(Records excerpted from a collection)
[Start of section]

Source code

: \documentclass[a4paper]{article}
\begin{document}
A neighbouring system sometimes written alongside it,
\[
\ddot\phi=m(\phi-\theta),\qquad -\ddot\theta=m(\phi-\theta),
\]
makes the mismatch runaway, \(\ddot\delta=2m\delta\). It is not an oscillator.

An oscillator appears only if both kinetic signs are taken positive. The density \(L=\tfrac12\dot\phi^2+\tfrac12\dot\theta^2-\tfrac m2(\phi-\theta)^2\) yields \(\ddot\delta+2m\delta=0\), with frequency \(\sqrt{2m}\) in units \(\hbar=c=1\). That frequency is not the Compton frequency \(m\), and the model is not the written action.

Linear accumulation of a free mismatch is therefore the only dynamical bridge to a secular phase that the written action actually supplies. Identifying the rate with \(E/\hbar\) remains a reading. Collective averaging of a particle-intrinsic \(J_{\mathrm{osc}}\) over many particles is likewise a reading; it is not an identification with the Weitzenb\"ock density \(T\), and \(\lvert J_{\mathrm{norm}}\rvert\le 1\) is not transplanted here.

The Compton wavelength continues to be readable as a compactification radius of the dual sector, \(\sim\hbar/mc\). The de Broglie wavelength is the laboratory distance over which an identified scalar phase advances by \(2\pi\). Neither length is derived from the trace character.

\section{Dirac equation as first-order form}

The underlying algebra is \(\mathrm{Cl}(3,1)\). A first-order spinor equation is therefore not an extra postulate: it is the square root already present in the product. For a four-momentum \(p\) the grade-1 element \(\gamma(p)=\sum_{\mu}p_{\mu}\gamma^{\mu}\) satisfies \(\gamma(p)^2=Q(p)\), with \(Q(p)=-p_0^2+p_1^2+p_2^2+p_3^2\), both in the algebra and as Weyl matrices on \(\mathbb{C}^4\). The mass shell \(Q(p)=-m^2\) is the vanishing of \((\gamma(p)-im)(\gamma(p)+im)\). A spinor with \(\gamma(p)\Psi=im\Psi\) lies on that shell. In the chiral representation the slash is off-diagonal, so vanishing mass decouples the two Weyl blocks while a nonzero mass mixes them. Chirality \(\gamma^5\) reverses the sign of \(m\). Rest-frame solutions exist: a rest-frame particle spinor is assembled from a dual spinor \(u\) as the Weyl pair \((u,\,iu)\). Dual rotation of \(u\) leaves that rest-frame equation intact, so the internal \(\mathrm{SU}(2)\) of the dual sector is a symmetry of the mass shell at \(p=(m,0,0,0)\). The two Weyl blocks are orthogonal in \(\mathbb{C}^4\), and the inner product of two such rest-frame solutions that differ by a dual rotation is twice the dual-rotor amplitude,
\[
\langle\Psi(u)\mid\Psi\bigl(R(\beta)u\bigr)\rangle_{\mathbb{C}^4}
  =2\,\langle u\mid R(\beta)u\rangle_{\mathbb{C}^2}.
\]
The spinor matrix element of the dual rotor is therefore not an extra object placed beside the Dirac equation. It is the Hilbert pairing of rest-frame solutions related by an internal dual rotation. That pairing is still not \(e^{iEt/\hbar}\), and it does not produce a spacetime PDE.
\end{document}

[End of section]

## Brief
Precisely reproduce the lines of the entries, beginning at the first and ending at the one containing "An oscillator appears". Add nothing.

## Exercise response
Source code

: \documentclass[a4paper]{article}
\begin{document}
A neighbouring system sometimes written alongside it,
\[
\ddot\phi=m(\phi-\theta),\qquad -\ddot\theta=m(\phi-\theta),
\]
makes the mismatch runaway, \(\ddot\delta=2m\delta\). It is not an oscillator.

An oscillator appears only if both kinetic signs are taken positive. The density \(L=\tfrac12\dot\phi^2+\tfrac12\dot\theta^2-\tfrac m2(\phi-\theta)^2\) yields \(\ddot\delta+2m\delta=0\), with frequency \(\sqrt{2m}\) in units \(\hbar=c=1\). That frequency is not the Compton frequency \(m\), and the model is not the written action.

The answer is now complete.